## Required work:
Beginning with the first entry, set down each one exactly as shown.

BEGIN Exercise inputs

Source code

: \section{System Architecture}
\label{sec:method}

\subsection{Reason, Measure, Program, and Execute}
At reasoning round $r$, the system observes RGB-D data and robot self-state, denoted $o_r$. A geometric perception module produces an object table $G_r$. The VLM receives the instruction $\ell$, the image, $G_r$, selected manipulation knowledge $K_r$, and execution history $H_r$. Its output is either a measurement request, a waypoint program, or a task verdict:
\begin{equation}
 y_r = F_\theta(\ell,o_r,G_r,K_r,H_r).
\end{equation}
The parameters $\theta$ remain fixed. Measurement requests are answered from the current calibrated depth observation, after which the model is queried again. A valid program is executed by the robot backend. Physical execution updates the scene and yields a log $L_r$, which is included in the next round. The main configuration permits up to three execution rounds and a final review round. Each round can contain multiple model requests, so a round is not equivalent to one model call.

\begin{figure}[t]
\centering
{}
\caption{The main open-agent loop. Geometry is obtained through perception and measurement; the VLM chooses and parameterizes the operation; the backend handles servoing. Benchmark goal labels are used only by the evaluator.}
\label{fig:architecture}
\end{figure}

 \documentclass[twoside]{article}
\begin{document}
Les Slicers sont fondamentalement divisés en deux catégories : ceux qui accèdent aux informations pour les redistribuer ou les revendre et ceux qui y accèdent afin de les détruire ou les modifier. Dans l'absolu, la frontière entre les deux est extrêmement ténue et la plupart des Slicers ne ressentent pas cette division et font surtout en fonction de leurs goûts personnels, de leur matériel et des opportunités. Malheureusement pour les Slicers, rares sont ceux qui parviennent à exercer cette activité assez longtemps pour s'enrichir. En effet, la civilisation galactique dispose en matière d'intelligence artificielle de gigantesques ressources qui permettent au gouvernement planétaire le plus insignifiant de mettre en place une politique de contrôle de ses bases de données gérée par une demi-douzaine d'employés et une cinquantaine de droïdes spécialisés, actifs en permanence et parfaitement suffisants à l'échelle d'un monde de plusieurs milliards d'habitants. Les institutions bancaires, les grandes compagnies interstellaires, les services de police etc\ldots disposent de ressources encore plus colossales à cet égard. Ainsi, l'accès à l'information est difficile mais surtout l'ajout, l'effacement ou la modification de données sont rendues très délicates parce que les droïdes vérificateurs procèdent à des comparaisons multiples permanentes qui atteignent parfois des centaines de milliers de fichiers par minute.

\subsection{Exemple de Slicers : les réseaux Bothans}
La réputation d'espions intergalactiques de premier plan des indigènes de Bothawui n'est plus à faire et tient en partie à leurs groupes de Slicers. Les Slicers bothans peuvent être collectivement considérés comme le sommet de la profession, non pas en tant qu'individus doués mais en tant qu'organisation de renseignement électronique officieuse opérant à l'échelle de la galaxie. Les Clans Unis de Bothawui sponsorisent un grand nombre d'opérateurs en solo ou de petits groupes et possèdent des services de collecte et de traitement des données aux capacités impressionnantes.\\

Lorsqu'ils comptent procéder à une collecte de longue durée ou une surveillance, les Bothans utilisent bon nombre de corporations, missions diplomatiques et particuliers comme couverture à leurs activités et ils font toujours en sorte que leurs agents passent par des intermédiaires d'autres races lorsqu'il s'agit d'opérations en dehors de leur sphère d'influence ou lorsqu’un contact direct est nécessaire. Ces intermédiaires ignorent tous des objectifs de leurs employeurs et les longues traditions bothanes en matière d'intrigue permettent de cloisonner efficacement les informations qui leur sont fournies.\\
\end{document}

END Exercise inputs

## Exercise solution:
Source code

: \section{System Architecture}
\label{sec:method}

\subsection{Reason, Measure, Program, and Execute}
At reasoning round $r$, the system observes RGB-D data and robot self-state, denoted $o_r$. A geometric perception module produces an object table $G_r$. The VLM receives the instruction $\ell$, the image, $G_r$, selected manipulation knowledge $K_r$, and execution history $H_r$. Its output is either a measurement request, a waypoint program, or a task verdict:
\begin{equation}
 y_r = F_\theta(\ell,o_r,G_r,K_r,H_r).
\end{equation}
The parameters $\theta$ remain fixed. Measurement requests are answered from the current calibrated depth observation, after which the model is queried again. A valid program is executed by the robot backend. Physical execution updates the scene and yields a log $L_r$, which is included in the next round. The main configuration permits up to three execution rounds and a final review round. Each round can contain multiple model requests, so a round is not equivalent to one model call.

\begin{figure}[t]
\centering
{}
\caption{The main open-agent loop. Geometry is obtained through perception and measurement; the VLM chooses and parameterizes the operation; the backend handles servoing. Benchmark goal labels are used only by the evaluator.}
\label{fig:architecture}
\end{figure}

 \documentclass[twoside]{article}
\begin{document}
Les Slicers sont fondamentalement divisés en deux catégories : ceux qui accèdent aux informations pour les redistribuer ou les revendre et ceux qui y accèdent afin de les détruire ou les modifier. Dans l'absolu, la frontière entre les deux est extrêmement ténue et la plupart des Slicers ne ressentent pas cette division et font surtout en fonction de leurs goûts personnels, de leur matériel et des opportunités. Malheureusement pour les Slicers, rares sont ceux qui parviennent à exercer cette activité assez longtemps pour s'enrichir. En effet, la civilisation galactique dispose en matière d'intelligence artificielle de gigantesques ressources qui permettent au gouvernement planétaire le plus insignifiant de mettre en place une politique de contrôle de ses bases de données gérée par une demi-douzaine d'employés et une cinquantaine de droïdes spécialisés, actifs en permanence et parfaitement suffisants à l'échelle d'un monde de plusieurs milliards d'habitants. Les institutions bancaires, les grandes compagnies interstellaires, les services de police etc\ldots disposent de ressources encore plus colossales à cet égard. Ainsi, l'accès à l'information est difficile mais surtout l'ajout, l'effacement ou la modification de données sont rendues très délicates parce que les droïdes vérificateurs procèdent à des comparaisons multiples permanentes qui atteignent parfois des centaines de milliers de fichiers par minute.

\subsection{Exemple de Slicers : les réseaux Bothans}
La réputation d'espions intergalactiques de premier plan des indigènes de Bothawui n'est plus à faire et tient en partie à leurs groupes de Slicers. Les Slicers bothans peuvent être collectivement considérés comme le sommet de la profession, non pas en tant qu'individus doués mais en tant qu'organisation de renseignement électronique officieuse opérant à l'échelle de la galaxie. Les Clans Unis de Bothawui sponsorisent un grand nombre d'opérateurs en solo ou de petits groupes et possèdent des services de collecte et de traitement des données aux capacités impressionnantes.\\

Lorsqu'ils comptent procéder à une collecte de longue durée ou une surveillance, les Bothans utilisent bon nombre de corporations, missions diplomatiques et particuliers comme couverture à leurs activités et ils font toujours en sorte que leurs agents passent par des intermédiaires d'autres races lorsqu'il s'agit d'opérations en dehors de leur sphère d'influence ou lorsqu’un contact direct est nécessaire. Ces intermédiaires ignorent tous des objectifs de leurs employeurs et les longues traditions bothanes en matière d'intrigue permettent de cloisonner efficacement les informations qui leur sont fournies.\\
\end{document}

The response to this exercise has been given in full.